Jessup’s eyes darted toward him. His gaze was murderous, but he said nothing.
‘I’ll ask you again, this time politely,’
Johnson said at last.
‘Is there anything else you’re keeping secret from us?’
‘No,’
Jessup said laconically.
‘Nothing.’
‘All right then,’
Johnson said. He let go of Cassidy and motioned towards the habitat.
‘Ben, if you’ll come with me, we’ll get you a cup of coffee and a bite to eat in the wardroom. Then we’ll give you the whole story about the Labyrinth and what happened to Hal Moberly.’
He hesitated.
‘Of course, after you know everything, you may not want to go in there.’

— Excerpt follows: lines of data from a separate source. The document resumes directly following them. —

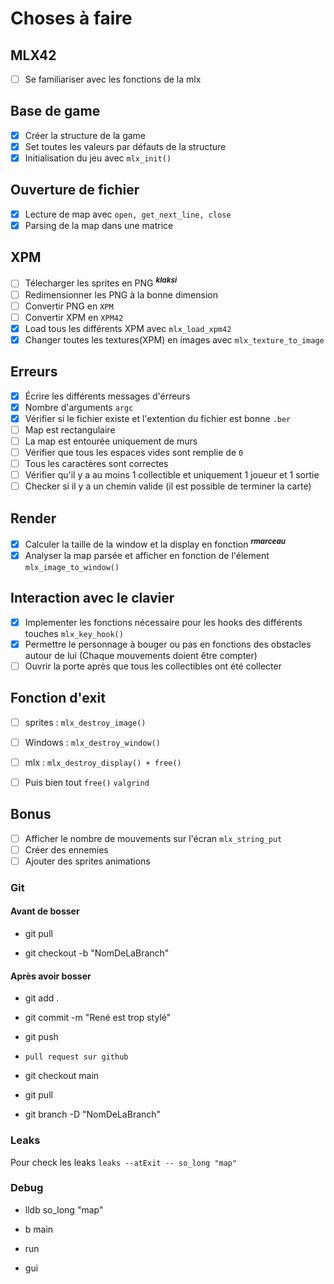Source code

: # Choses à faire

## MLX42

- [ ] Se familiariser avec les fonctions de la mlx 

## Base de game

- [x] Créer la structure de la game 
- [x] Set toutes les valeurs par défauts de la structure 
- [x] Initialisation du jeu avec `mlx_init()`

## Ouverture de fichier

- [x] Lecture de map avec `open, get_next_line, close`
- [x] Parsing de la map dans une matrice

## XPM

- [ ] Télecharger les sprites en PNG ***<sup>klaksi</sup>***
- [ ] Redimensionner les PNG à la bonne dimension
- [ ] Convertir PNG en `XPM`
- [ ] Convertir XPM en `XPM42`
- [x] Load tous les différents XPM avec `mlx_load_xpm42`
- [x] Changer toutes les textures(XPM) en images avec `mlx_texture_to_image`

## Erreurs

- [x] Écrire les différents messages d'érreurs
- [x] Nombre d'arguments `argc`
- [x] Vérifier si le fichier existe et l'extention du fichier est bonne `.ber`
- [ ] Map est rectangulaire
- [ ] La map est entourée uniquement de murs
- [ ] Vérifier que tous les espaces vides sont remplie de `0`
- [ ] Tous les caractères sont correctes
- [ ] Vérifier qu'il y a au moins 1 collectible et uniquement 1 joueur et 1 sortie
- [ ] Checker si il y a un chemin valide (il est possible de terminer la carte)

## Render

- [x] Calculer la taille de la window et la display en fonction ***<sup>rmarceau</sup>***
- [x] Analyser la map parsée et afficher en fonction de l'élement `mlx_image_to_window()`

## Interaction avec le clavier

- [x] Implementer les fonctions nécessaire pour les hooks des différents touches `mlx_key_hook()`
- [x] Permettre le personnage à bouger ou pas en fonctions des obstacles autour de lui (Chaque mouvements doient être compter)
- [ ] Ouvrir la porte après que tous les collectibles ont été collecter

## Fonction d'exit

- [ ] sprites : `mlx_destroy_image()`
- [ ] Windows : `mlx_destroy_window()`
- [ ] mlx : `mlx_destroy_display() + free()`
- [ ] Puis bien tout `free()` `valgrind`


## Bonus

- [ ] Afficher le nombre de mouvements sur l'écran `mlx_string_put`
- [ ] Créer des ennemies
- [ ] Ajouter des sprites animations

### Git

#### Avant de bosser
- git pull

- git checkout -b "NomDeLaBranch"

#### Après avoir bosser

- git add .

- git commit -m "René est trop stylé"

- git push

- `pull request sur github`

- git checkout main

- git pull

- git branch -D "NomDeLaBranch"

### Leaks

Pour check les leaks `leaks --atExit -- so_long "map"`

### Debug

- lldb so_long "map"

- b main

- run

- gui
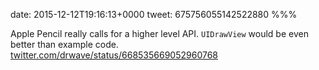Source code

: date: 2015-12-12T19:16:13+0000
tweet: 675756055142522880
%%%

Apple Pencil really calls for a higher level API. `UIDrawView` would be even better than example code. [twitter.com/drwave/status/668535669052960768](https://twitter.com/drwave/status/668535669052960768)
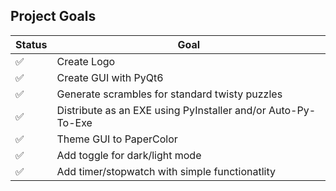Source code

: ## Project Goals

| Status             | Goal                                                         |
| ------------------ | ------------------------------------------------------------ |
| :white_check_mark: | Create Logo                                                  |
| :white_check_mark: | Create GUI with PyQt6                                        |
| :white_check_mark: | Generate scrambles for standard twisty puzzles               |
| :white_check_mark: | Distribute as an EXE using PyInstaller and/or Auto-Py-To-Exe |
| :white_check_mark: | Theme GUI to PaperColor                                      |
| :white_check_mark: | Add toggle for dark/light mode                               |
| :white_check_mark: | Add timer/stopwatch with simple functionatlity               |
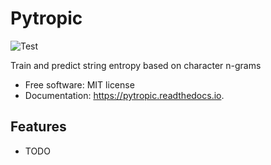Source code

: # Pytropic

![Test](https://github.com/willf/pytropic/.github/workflows/workflow/badge.svg)

Train and predict string entropy based on character n-grams

-   Free software: MIT license
-   Documentation: https://pytropic.readthedocs.io.

## Features

-   TODO
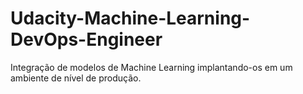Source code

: # Udacity-Machine-Learning-DevOps-Engineer
Integração de modelos de Machine Learning implantando-os em um ambiente de nível de produção.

‘Yeah, maybe I won’t,’ Cassidy said. ‘But do I have a choice?’
Within his helmet, Johnson shook his head.
‘Probably not, I’m afraid.’
Module Four of the Cydonia Base habitat was a wardroom which served jointly as the galley, dining area, conference room and recreation area. By the time Cassidy and Johnson got there, though, it had been taken over by Boggs, Katsuhiko Shimoda, Spike D’Agostino and several other crew members. D’Agostino had just returned to the base with the remains of Goober Hoffman; he was in the mood for a wake and Boggs was only too willing to oblige. Shimoda had contributed a flask of saké and Boggs had dug a bottle of whisky out of his locker, and they were proceeding to indulge in a melancholy bender. Neither Johnson nor Cassidy cared to join in. Johnson found some rehydrated roast beef and horseradish in the refrigerator, poured a couple of mugs of black coffee, and the two men retreated to Johnson’s digs in the Module Six bunkhouse, deserted now that everyone else was getting twisted in the wardroom.
‘It’s been a wonderful day.’ Johnson settled down on his bunk and dabbed a slice of beef into the brown puddle on his plate. ‘First I get relieved of command, then I get to see two men killed.’ He shoved the roast beef in his mouth and chewed on it as he gazed at Cassidy, who was sitting on the bunk across from him. ‘What I’m ashamed to admit,’ he continued once he had swallowed, ‘is that I’m the guy who got you into this fix.’